Episode 4/13 - Qui peut parler ?
Le jour du départ en juillet, nous nous réunissons, j’ai repéré les campings sur la carte et propose un trajet qui s’affinera au fur et à mesure et nous permettra de dessiner les contours de cette communauté de 25 communes, de la même manière que nous tenterons de cerner les contours de notre sujet. Nous prenons le TER à Rennes, tous les 4 avec nos vélos et nos sacoches, le soleil est au plus haut et après un trajet d’une vingtaine de minutes nous parvenons à la frontière de cette communauté. Première étape, le lieu-dit la justice que j’ai repéré au hasard de mes recherches préliminaires sur le web. Je suis bien décidé à poser un autre regard sur cette terre natale, à me laisser surprendre par ce qui ailleurs me semblerait étonnant, et je me dis que nous rendre en ce lieu pour débuter notre recherche, à défaut de nous donner quelques clefs de compréhension, nous obligera à faire des liens inattendus.

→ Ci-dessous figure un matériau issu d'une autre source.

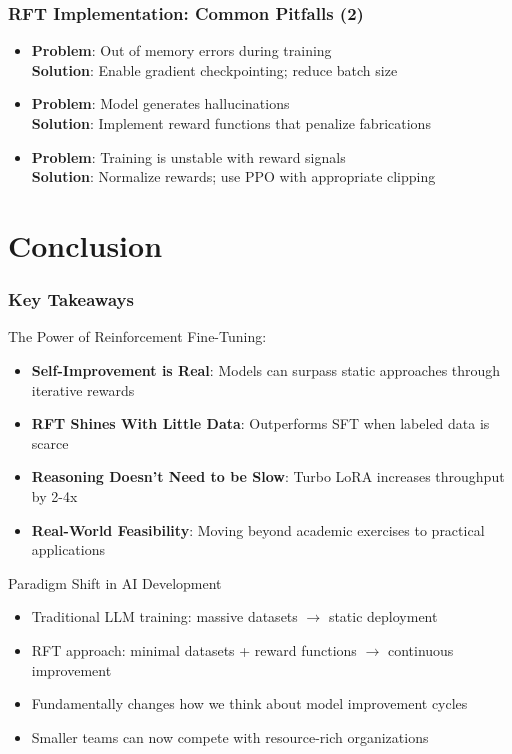 \documentclass[aspectratio=169]{beamer}
\begin{document}
\begin{frame}
	\frametitle{RFT Implementation: Common Pitfalls (2)}
	\begin{itemize}
		\item \textbf{Problem}: Out of memory errors during training\\
		  \textbf{Solution}: Enable gradient checkpointing; reduce batch size
		\item \textbf{Problem}: Model generates hallucinations\\
		  \textbf{Solution}: Implement reward functions that penalize fabrications
		\item \textbf{Problem}: Training is unstable with reward signals\\
		  \textbf{Solution}: Normalize rewards; use PPO with appropriate clipping
	\end{itemize}
\end{frame}

\section{Conclusion}

\begin{frame}
	\frametitle{Key Takeaways}
	\begin{block}{The Power of Reinforcement Fine-Tuning:}
		\begin{itemize}
			\item \textbf{Self-Improvement is Real}: Models can surpass static approaches through iterative rewards
			\item \textbf{RFT Shines With Little Data}: Outperforms SFT when labeled data is scarce
			\item \textbf{Reasoning Doesn't Need to be Slow}: Turbo LoRA increases throughput by 2-4x
			\item \textbf{Real-World Feasibility}: Moving beyond academic exercises to practical applications
		\end{itemize}
	\end{block}
	\begin{block}{Paradigm Shift in AI Development}
		\begin{itemize}
			\item Traditional LLM training: massive datasets $\rightarrow$ static deployment
			\item RFT approach: minimal datasets + reward functions $\rightarrow$ continuous improvement
			\item Fundamentally changes how we think about model improvement cycles
			\item Smaller teams can now compete with resource-rich organizations
		\end{itemize}
	\end{block}
\end{frame}
\end{document}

C’est Marie-Jeanne que nous rencontrons alors qu’elle range le tracteur de la commune dans un hangar. Elle nous accueille dans son jardin, nous la posons au milieu du cadre et tarissons malgré nous le dialogue entamé au long du chemin par nos questions trop alambiquées. Elle nous raconte qu’autrefois effectivement il devait y avoir justice rendue ici, au pied de la Croix de la justice par le chatelain du Château du Piguelais, que les lieux-dits , les patronymes mêmes sont les traces de faits historiques. Mais il ne s’agit que de transmission orale, peut-être brode-t-on aussi. Pas loin d’ici se trouve la cohue, où l’on abattait les animaux et peut-être même quelques condamnés. Mais habiter à la justice, c’est tout de même mieux que la potence ! Il ne fallat pas grand-chose pour être jugés et l’arbitraire, sans faire de généralités nous précise-t-elle, pourrait selon elle être évité si on redonnait un peu plus de pouvoir à la base, si on donnait la possibilité d’exercer des décisions. Les jurés par exemple, ne sont pas là pour rien nous dit-elle. Elle travaille pour la mairie et parfois pense, contrairement aux élus, que dans ces espaces verts dont elle a la charge, tel arbre ne devrait pas être abattu. Comment tenir compte de l’existant ?
L’écoute, c’est précisément ce qui interpelle Jérôme, cafetier et épicier dans ce bourg de 350 habitants depuis deux ans. Il défend la convivialité, de faire bouger le commerce, car comme on nous le dira le lendemain à 10km de là, c’est bête comme une petite épicerie ça amène du monde. À la gare de Combourg, depuis la cuisine du café-épicerie de ma tante, autrefois de mes grands-parents, où je faisais mes devoirs en attendant que mes parents ne viennent me chercher chaque fin d’après-midi, j’ai entendu durant des années ces conversations de café. Où les hommes souvent, de véritables figures théâtrales, venaient faire leur numéro tendre, rugueux, rigolard accoudés au comptoir, avec ma tante en madame loyale de tout ce petit monde. C’était aussi le lieu des revendications, des annonces, des disparitions, de l’écho des foyers, de l’histoire d’un ancien quartier ouvrier dont l’usine avait fermée, caisse de résonnance des transformations économiques des années 80.
Mais comme le dit Jérôme, le café c’est plutôt le lieu de la rigolade que de la politique, on n’y dit pas ce qu’on pense sinon on se fait des ennemis, même dans ce secteur. On y connait la vie des clients, il faut savoir écouter la vie des gens, mais sans raconter celle des autres. Ecouter sans colporter. Faire attention à ne pas trop débattre. C’est pourtant là que les gens se trouvent. A moins qu’il ne soit plus facile de les rencontrer sur les réseaux, nouvelle place publique où, à l’inverse, l’expression est en roue libre et les échanges d’autant plus directs qu’ils ne sont pas incarnés.